• [Records supplied]

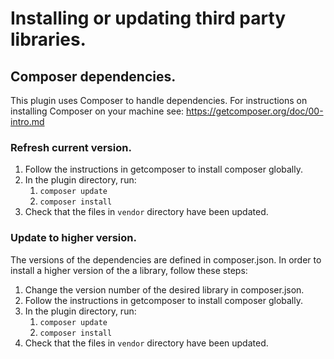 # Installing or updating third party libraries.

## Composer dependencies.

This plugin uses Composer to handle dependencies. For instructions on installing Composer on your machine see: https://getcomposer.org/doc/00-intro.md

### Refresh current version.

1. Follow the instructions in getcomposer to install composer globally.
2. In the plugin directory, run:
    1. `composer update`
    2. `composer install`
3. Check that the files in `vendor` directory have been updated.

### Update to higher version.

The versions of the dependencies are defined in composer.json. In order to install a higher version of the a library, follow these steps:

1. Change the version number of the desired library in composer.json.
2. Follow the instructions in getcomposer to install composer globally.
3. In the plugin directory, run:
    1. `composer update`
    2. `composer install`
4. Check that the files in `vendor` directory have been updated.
---
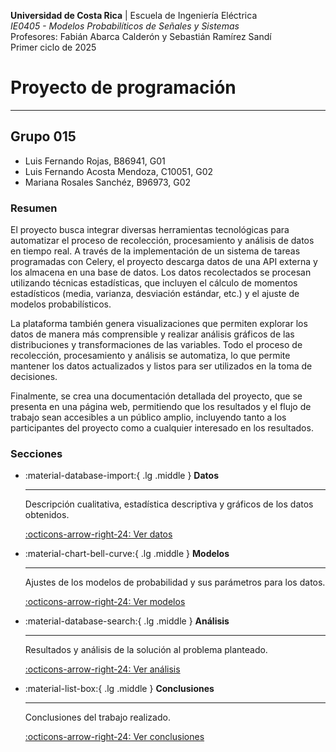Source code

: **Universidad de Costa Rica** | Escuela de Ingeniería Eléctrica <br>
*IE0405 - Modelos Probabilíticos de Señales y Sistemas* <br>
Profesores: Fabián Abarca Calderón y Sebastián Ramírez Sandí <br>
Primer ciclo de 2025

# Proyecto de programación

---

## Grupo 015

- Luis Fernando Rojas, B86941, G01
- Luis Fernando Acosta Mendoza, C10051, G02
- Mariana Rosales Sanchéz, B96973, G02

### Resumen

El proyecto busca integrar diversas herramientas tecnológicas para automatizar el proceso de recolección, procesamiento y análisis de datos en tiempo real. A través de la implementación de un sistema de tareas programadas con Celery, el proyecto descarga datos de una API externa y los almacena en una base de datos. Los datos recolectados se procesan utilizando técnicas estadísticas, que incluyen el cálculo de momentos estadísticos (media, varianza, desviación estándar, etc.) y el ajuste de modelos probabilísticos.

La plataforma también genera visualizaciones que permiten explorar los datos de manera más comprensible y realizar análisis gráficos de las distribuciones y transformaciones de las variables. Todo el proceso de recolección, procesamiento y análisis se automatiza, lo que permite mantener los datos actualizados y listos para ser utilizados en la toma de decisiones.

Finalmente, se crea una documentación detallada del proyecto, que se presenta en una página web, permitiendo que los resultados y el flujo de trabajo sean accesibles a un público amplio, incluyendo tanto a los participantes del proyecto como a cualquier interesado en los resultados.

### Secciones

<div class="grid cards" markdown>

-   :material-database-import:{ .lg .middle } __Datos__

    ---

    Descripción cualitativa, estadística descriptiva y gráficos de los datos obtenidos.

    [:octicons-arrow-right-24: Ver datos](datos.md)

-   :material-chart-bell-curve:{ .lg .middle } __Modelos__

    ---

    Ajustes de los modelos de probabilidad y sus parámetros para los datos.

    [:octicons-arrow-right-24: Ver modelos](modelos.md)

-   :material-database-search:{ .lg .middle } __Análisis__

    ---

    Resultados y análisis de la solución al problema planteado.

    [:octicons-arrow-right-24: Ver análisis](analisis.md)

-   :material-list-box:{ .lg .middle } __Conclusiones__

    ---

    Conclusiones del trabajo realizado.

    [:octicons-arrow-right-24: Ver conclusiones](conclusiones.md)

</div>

• [Task item] The reply should hold the entries above from the line with "# Installing or" to the line with "The versions of", duplicated exactly, pictures excluded.

• [Problem solution]
 # Installing or updating third party libraries.

## Composer dependencies.

This plugin uses Composer to handle dependencies. For instructions on installing Composer on your machine see: https://getcomposer.org/doc/00-intro.md

### Refresh current version.

1. Follow the instructions in getcomposer to install composer globally.
2. In the plugin directory, run:
    1. `composer update`
    2. `composer install`
3. Check that the files in `vendor` directory have been updated.

### Update to higher version.

The versions of the dependencies are defined in composer.json. In order to install a higher version of the a library, follow these steps:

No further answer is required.